**Problem to work on**
Throughout the material below, count each line in which the word "that" appears, then reply with the count only.

**Excerpted data**
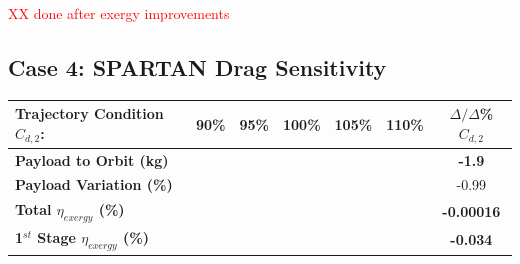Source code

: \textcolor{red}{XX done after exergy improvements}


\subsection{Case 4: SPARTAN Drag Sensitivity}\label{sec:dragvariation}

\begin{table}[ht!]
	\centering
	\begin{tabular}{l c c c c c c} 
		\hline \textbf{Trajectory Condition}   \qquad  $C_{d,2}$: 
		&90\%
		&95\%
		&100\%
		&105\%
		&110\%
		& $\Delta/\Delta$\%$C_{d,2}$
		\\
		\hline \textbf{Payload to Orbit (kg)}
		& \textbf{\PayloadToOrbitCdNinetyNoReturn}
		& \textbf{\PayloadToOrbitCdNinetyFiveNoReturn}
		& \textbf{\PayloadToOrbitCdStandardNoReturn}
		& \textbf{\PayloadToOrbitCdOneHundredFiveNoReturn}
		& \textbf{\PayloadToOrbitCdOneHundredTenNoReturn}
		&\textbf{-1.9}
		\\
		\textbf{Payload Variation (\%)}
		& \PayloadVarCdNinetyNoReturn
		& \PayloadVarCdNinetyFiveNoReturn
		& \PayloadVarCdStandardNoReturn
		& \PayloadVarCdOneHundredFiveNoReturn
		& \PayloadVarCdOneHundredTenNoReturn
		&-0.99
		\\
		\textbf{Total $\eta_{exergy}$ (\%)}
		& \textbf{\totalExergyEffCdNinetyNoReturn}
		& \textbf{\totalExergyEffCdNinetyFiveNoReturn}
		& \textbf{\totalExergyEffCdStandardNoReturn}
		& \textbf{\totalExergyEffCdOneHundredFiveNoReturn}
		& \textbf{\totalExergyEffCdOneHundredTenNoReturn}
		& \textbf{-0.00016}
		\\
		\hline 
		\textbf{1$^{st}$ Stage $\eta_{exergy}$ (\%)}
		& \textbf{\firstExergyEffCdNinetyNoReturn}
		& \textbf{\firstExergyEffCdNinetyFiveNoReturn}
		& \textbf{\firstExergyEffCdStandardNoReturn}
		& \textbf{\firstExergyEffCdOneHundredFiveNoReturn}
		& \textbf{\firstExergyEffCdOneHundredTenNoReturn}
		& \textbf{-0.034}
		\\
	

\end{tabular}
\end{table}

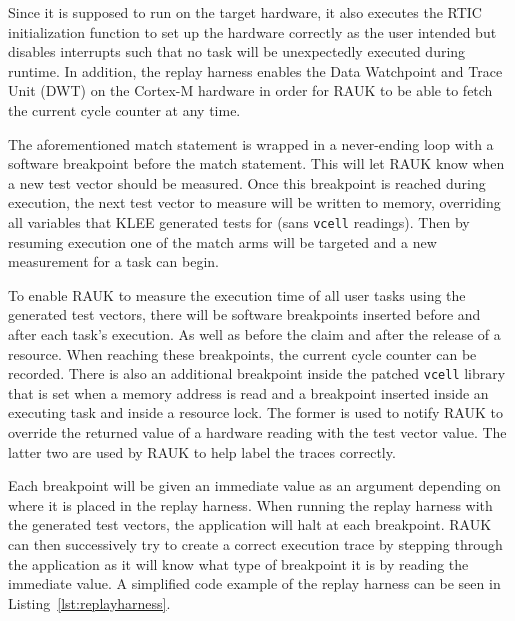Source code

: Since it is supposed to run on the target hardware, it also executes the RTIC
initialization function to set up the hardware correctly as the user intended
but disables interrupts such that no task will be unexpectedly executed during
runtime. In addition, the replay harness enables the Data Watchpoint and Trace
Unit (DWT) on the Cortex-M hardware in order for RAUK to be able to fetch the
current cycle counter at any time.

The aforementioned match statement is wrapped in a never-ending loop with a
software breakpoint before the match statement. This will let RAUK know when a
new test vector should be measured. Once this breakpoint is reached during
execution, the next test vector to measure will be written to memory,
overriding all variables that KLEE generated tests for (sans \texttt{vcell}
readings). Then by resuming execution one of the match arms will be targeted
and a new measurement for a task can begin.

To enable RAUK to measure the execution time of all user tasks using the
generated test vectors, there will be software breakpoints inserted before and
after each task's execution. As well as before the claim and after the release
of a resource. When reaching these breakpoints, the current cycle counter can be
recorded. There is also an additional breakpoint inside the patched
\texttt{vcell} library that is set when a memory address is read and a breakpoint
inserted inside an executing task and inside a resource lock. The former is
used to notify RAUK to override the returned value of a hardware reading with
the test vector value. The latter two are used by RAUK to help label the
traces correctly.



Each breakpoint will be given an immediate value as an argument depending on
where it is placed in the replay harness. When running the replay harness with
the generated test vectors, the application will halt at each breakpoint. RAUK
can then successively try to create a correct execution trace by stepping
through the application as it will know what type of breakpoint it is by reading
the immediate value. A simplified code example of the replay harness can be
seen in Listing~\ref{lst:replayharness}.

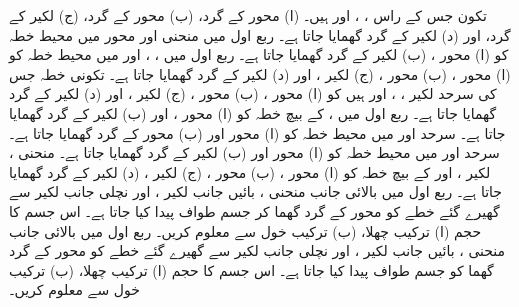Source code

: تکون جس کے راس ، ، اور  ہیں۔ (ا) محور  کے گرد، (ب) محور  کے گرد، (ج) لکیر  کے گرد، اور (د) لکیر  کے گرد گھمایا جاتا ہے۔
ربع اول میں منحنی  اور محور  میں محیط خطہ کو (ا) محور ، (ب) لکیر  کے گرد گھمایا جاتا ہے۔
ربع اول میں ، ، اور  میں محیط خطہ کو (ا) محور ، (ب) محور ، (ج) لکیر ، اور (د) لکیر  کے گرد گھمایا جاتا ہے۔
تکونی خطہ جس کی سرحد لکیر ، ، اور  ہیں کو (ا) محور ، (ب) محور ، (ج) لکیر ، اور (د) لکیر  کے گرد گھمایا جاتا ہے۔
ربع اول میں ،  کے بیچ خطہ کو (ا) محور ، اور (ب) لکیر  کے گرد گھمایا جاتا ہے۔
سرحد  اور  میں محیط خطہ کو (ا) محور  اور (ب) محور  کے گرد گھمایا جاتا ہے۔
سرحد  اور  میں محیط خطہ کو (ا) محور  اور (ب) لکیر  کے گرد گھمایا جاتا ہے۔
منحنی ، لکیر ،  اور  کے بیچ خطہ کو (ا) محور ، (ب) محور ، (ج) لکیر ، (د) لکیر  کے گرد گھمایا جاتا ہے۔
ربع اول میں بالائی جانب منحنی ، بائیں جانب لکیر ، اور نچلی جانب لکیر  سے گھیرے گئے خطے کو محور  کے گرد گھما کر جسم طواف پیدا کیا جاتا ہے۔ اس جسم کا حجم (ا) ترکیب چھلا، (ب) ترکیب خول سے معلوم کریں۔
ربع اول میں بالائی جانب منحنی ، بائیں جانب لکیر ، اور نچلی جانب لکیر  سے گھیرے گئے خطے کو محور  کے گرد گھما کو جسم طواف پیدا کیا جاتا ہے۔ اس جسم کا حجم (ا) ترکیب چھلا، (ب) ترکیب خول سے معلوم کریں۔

**Problem solution**
3